Task requirements - Check every line of the entries for "section", and copy the lines that hold it.

The input -
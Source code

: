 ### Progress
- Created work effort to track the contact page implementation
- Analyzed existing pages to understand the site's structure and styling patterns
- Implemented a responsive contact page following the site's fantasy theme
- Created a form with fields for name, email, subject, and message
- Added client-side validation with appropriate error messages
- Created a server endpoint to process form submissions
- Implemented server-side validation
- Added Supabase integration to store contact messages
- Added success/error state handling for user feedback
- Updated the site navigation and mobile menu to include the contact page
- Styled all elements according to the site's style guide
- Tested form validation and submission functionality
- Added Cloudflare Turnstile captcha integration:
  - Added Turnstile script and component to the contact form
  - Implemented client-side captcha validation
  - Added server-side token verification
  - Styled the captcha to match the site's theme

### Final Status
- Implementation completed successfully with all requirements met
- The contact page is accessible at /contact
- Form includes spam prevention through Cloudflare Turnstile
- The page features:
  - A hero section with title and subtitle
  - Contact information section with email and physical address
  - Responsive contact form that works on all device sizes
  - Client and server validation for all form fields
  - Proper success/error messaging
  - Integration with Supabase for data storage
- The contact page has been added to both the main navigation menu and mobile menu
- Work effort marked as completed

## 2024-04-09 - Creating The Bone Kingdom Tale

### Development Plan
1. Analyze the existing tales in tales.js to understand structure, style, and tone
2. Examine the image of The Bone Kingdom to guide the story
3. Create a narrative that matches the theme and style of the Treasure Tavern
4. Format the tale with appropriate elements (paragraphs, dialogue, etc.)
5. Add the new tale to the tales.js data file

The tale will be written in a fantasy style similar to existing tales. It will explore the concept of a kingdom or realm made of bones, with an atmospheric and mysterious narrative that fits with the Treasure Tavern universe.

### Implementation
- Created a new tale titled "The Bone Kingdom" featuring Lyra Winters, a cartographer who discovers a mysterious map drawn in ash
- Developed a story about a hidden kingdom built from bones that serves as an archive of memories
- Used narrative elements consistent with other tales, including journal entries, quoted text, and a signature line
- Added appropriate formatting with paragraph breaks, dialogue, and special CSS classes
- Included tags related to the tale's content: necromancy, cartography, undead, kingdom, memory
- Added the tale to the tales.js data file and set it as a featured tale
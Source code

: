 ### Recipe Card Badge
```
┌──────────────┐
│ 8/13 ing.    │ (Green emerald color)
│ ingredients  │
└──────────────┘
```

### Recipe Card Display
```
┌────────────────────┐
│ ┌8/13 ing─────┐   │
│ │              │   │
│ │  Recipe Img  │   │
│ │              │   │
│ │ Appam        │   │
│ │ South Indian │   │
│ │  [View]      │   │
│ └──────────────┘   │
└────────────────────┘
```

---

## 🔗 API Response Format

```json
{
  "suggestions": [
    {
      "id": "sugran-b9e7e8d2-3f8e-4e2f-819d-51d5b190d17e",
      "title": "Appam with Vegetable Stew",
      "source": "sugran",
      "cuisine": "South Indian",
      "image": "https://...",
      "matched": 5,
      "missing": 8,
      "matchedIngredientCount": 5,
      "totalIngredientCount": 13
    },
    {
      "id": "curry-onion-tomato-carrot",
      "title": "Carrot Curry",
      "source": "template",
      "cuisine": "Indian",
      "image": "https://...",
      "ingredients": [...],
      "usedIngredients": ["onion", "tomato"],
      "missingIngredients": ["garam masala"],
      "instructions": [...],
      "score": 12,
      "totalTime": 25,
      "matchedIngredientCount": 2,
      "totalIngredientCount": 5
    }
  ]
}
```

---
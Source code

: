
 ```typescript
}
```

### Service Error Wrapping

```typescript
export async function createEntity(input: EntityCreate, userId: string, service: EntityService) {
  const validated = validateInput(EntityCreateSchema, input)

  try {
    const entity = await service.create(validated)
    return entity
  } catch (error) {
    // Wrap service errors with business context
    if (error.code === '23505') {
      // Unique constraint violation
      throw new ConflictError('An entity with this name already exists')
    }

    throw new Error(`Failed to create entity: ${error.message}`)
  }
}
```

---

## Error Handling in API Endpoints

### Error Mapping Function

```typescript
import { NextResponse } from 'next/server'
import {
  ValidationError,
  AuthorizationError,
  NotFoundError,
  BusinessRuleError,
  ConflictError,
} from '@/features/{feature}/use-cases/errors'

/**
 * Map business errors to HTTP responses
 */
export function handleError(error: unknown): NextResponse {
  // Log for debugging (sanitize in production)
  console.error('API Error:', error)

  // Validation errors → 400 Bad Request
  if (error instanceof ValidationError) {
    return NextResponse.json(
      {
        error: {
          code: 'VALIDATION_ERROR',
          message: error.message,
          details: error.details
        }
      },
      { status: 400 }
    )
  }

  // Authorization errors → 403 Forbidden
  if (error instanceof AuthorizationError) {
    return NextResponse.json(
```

Problem solution -
  - A hero section with title and subtitle
  - Contact information section with email and physical address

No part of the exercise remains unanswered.